Sub-audible speech is a new form of human communication that uses tiny neural impulses (EMG signals) in the human vocal tract instead of audible sounds. These EMG signals arise from commands sent by the brain’s speech center to tongue and larynx muscles that enable production of audible sounds. Sub-audible speech arises from EMG signals intercepted before an audible sound is produced and, in many instances, allows inference of the corresponding word or sound. Where sub-audible speech is received and appropriately processed, production of recognizable sounds is no longer important. Further, the presence of noise and of intelligibility barriers, such as accents associated with the audible speech, no longer hinder communication.

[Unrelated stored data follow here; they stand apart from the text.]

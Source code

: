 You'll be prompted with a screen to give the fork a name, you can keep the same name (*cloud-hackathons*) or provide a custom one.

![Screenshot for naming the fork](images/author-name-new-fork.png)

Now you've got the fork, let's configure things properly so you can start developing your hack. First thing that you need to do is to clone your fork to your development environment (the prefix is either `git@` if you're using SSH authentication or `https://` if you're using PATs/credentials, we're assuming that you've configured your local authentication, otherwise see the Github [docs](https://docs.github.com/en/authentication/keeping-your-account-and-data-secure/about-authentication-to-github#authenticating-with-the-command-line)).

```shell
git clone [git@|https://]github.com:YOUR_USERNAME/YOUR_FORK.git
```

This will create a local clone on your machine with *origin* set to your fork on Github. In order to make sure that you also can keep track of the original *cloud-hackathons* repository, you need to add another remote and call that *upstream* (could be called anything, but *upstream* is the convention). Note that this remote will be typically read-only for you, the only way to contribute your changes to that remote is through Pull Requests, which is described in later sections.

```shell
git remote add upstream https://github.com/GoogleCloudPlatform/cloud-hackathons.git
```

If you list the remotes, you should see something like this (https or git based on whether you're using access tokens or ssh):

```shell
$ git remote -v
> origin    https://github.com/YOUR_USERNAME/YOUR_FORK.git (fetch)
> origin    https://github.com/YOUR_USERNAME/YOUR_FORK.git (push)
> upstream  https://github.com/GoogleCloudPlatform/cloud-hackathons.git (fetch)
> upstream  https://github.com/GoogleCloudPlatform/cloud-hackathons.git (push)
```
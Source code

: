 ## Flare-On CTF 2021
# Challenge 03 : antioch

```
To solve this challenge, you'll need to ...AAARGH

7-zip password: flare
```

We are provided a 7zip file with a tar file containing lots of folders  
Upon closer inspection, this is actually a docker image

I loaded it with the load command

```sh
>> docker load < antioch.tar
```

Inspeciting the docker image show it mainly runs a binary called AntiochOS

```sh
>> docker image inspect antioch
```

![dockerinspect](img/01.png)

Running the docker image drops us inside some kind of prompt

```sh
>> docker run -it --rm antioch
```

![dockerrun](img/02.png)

Neural signals are consistent, arising from use of a similar communication mechanism between (sub-audible) speaker and listener. This approach relies on the fact that audible speech muscle control signals must be highly repeatable in order to be understood by others. These audible and sub-audible signals are intercepted and analyzed before sound is generated by air pressure using these signals. The recognized signals are then fed into a neural network pattern classifier, and near-silent or sub-audible speech that occurs when a person “talks to himself or to herself” is processed. In this alternative, the tongue and throat muscles still respond, at a lowered intensity level, as if a word or phrase (referred to collectively herein as a “word”) is to be made audible, with little or no external movement cues present. This approach uses a training phase and a subsequent word recognition phase.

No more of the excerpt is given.